A top Democratic lawmaker has opened a congressional probe into the $500-million investment deal between representatives of Abu Dhabi’s “spy sheik” and the Trump family’s crypto firm World Liberty Financial, The Wall Street Journal reported.
In a letter sent to World Liberty CEO Zach Witkoff, Rep. Ro Khanna (D-CA) posed 16 questions and requested documents about the transaction, including records on how revenue and profits have been distributed, what the firm’s conflict-of-interest policies are, and any due diligence conducted on the buyers, the Journal reported.
Khanna wrote that the arrangements “may even represent a violation of multiple laws and the United States Constitution,” the newspaper said. A World Liberty spokesman countered that lawmakers were “harassing a private American business to score political points,” according to the report.
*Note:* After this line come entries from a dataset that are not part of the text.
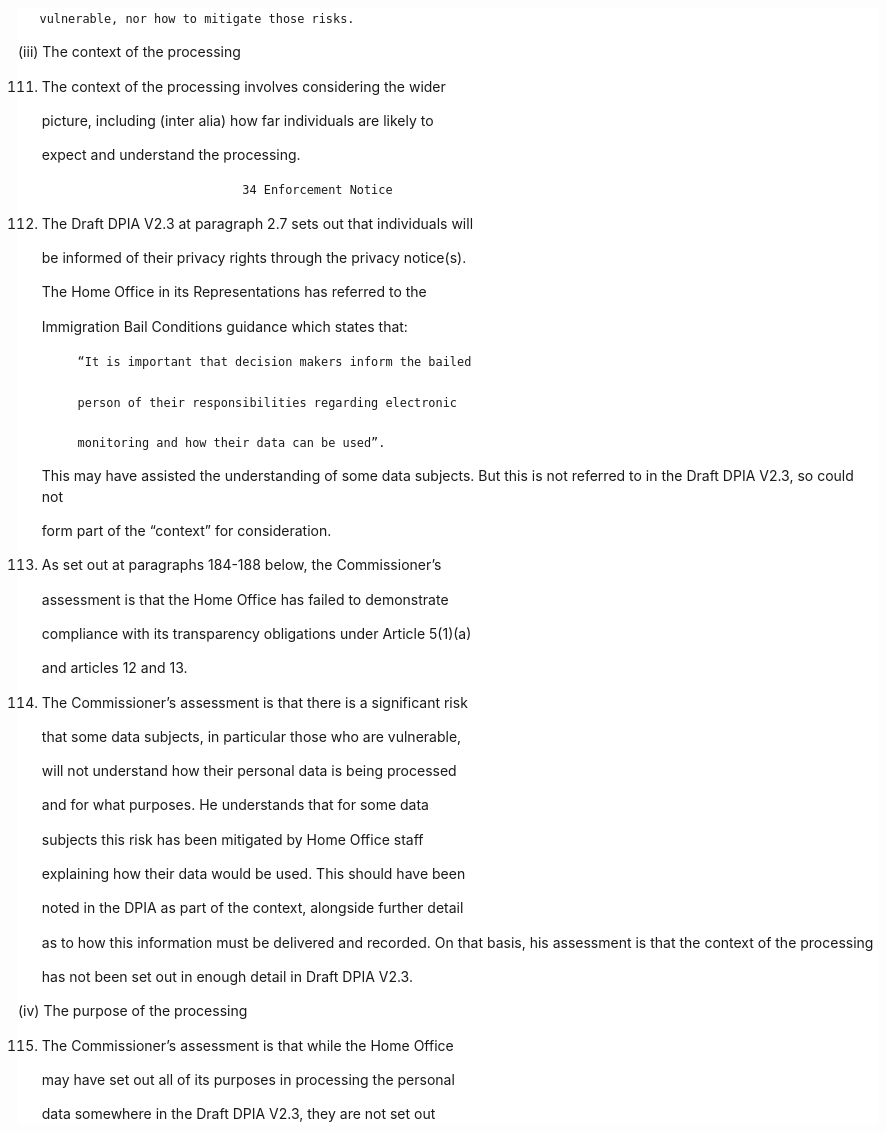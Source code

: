        vulnerable, nor how to mitigate those risks.

(iii)  The context of the processing

 111. The context of the processing involves considering the wider

       picture, including (inter alia) how far individuals are likely to

       expect and understand the processing.

                                      34 Enforcement Notice

 112. The Draft DPIA V2.3 at paragraph 2.7 sets out that individuals will

       be informed of their privacy rights through the privacy notice(s).

       The Home Office in its Representations has referred to the

       Immigration Bail Conditions guidance which states that:

               “It is important that decision makers inform the bailed

               person of their responsibilities regarding electronic

               monitoring and how their data can be used”.

       This may have assisted the understanding of some data subjects.
       But this is not referred to in the Draft DPIA V2.3, so could not

       form part of the “context” for consideration.

 113. As set out at paragraphs 184-188 below, the Commissioner’s

       assessment is that the Home Office has failed to demonstrate

       compliance with its transparency obligations under Article 5(1)(a)

       and articles 12 and 13.

 114. The Commissioner’s assessment is that there is a significant risk

       that some data subjects, in particular those who are vulnerable,

       will not understand how their personal data is being processed

       and for what purposes. He understands that for some data

       subjects this risk has been mitigated by Home Office staff

       explaining how their data would be used. This should have been

       noted in the DPIA as part of the context, alongside further detail

       as to how this information must be delivered and recorded. On
       that basis, his assessment is that the context of the processing

       has not been set out in enough detail in Draft DPIA V2.3.

(iv)   The purpose of the processing

 115. The Commissioner’s assessment is that while the Home Office

       may have set out all of its purposes in processing the personal

       data somewhere in the Draft DPIA V2.3, they are not set out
The Journal broke news last week that lieutenants to Sheikh Tahnoon bin Zayed Al Nahyan, the United Arab Emirates’ national security adviser, secretly signed an agreement in January 2025 to buy a 49% stake in World Liberty for $500 million. Under the deal, the buyers would pay half up front, with $187 million going to Trump family entities and $31 million to entities affiliated with the family of Steve Witkoff, Trump’s incoming Middle East envoy and the CEO’s father, the newspaper said.
Five months after the World Liberty deal was signed, the Trump administration committed to providing the UAE access to approximately 500,000 of the most advanced AI chips. The commitment was considered a coup for Tahnoon, who had previously lobbied for access to the closely guarded technology, the news outlet report.
News of the investment has triggered sharp criticism and raised questions of whether the World Liberty deal was a bribe.
During a House Financial Services Committee hearing, Rep. Gregory Meeks (D-NY) pressed Treasury Secretary Scott Bessent to support pausing World Liberty’s application for a U.S. banking license until conflict and foreign-influence reviews are completed and shared with Congress, the Journal reported.
Bessent replied that the Office of the Comptroller of the Currency is independent, before the exchange devolved into a shouting match, according to the report.